Ha ragione chi dice che oggi non possiamo contare ancora su una contrattazione di secondo livello maggioritaria, per quanto il nostro osservatorio ci dice che la popolazione lavorativa (è questo il parametro da utilizzare e non il numero di imprese) coperta dalla stessa sia oggi almeno attorno al 40% della forza lavoro nel settore privato, soprattutto se conteggiamo anche i risultati della contrattazione territoriale di secondo livello che in settori come l’artigianato, l’edilizia, l’agricoltura è rimasta ad un discreto grado di diffusione nonostante la crisi.
Ma il punto è proprio questo.

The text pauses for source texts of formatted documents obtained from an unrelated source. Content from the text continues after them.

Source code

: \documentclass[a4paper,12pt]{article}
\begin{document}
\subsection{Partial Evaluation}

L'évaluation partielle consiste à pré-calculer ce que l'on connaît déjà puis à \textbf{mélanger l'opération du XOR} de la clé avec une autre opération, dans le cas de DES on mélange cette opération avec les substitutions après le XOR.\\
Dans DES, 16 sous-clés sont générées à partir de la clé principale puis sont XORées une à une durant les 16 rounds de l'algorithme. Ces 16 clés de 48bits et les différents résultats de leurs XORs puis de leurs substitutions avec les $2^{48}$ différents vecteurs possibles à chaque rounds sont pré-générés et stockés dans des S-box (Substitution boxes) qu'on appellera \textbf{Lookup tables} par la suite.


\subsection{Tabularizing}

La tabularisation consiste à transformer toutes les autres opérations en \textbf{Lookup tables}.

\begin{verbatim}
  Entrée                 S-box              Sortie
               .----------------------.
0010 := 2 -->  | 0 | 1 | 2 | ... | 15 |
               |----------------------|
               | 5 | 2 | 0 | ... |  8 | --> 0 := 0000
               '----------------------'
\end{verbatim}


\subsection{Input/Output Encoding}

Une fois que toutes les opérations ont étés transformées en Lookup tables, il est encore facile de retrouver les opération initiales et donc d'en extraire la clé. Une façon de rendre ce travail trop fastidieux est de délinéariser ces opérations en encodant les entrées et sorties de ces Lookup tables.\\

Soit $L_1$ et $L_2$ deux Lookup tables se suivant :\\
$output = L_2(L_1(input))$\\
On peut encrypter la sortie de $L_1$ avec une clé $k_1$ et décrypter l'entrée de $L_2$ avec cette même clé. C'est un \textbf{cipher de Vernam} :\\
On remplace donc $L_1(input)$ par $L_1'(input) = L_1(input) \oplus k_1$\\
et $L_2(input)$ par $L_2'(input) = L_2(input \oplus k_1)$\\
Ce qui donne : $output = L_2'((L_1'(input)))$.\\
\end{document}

E’ illusorio pensare ad una contrattazione esclusivamente di carattere aziendale, data la struttura di impresa del paese a forte diffusione di Pmi e microaziende; serve invece riformare le relazioni per diffondere e moltiplicare una contrattazione settoriale a base territoriale che offra un set di aumenti salariali legati a parametri specifici, anche su base aziendale. Dobbiamo puntare a rendere normale e diffusa una contrattazione territoriale che non punti solo a soluzioni mediane ma che permetta ad ogni realtà aziendale di perseguire, misurare e riconoscere ai lavoratori miglioramenti coerenti e tangibili. Sono i territori il nuovo baricentro della crescita delle economie e dei salari.
Ma se parliamo di contrattazione innovativa il sindacato tutto deve riflettere, confrontare ed elaborare nuove piste di contrattazione salariale. Non possiamo pensare, in parole più chiare, che il futuro dei salari contrattati ruoti da un lato attorno al solo adeguamento all’inflazione dei minimi nazionali e dall’altro ai soli premi di risultato interamente variabili. La Cisl e le sue categorie sono state già da diversi anni pioniere convinte di una contrattazione salariale per obiettivi, ben prima delle giuste misure di detassazione introdotte nelle ultime 2 leggi di stabilità. Ma quando abbiamo reso variabile il 10-15% del salario annuo di un lavoratore (a questi livelli ormai sono arrivati i premi di produttività più avanzati) dove ancora vogliamo andare?
Il punto, la novità verso cui dobbiamo indirizzare la contrattazione sia nazionale che decentrata è sapere riconoscere e pagare meglio il valore del lavoro, la sua qualità, le competenze che lo compongono e le prestazioni che lo caratterizzano. Sebbene il lavoro stia subendo una sorta di polarizzazione, esso è sempre più qualificato e denso di contenuti. Le nuove tecnologie digitali e le nuove organizzazioni che avanzano piallano le gerarchie, rottamano il taylorismo e chiedono al lavoratore di curare e realizzare sempre più risultati e obiettivi qualificanti.
Il sindacato italiano ha mantenuto la capacità di contrattare, anche salarialmente, le flessibilità e le disponibilità temporali. Ha perso da troppo tempo la cura, la conoscenza e la passione per l’organizzazione del lavoro, per il riconoscimento, la misurazione e la valorizzazione delle prestazioni, tra l’altro sempre più ricche, che i lavoratori esprimono.
Non saranno, a mio avviso, riforme sempre più rinviate degli inquadramenti professionali a realizzare ciò. Occorre aprire, con il protagonismo delle categorie, un cantiere che sappia riformare la contrattazione salariale, arrivando a rivendicare il riconoscimento e la misurazione anche a livello individuale (attraverso parametri socialmente condivisi e negoziati con le controparti) delle prestazioni e dei nuovi contenuti del lavoro.
Da tempo il nostro osservatorio Ocsel ci dice che anche nella contrattazione aziendale non è più tempo di aumenti uguali per tutti. Occorre un ulteriore salto di qualità per rivendicare in modo non velleitario ma appropriato una crescita dei salari legata alla crescita del valore del lavoro. Abbiamo strumenti e idee per rilanciare in modo nuovo la contrattazione salariale e contrastare la diffusa pratica degli aumenti unilaterali, a cui non vogliamo e non dobbiamo rassegnarci.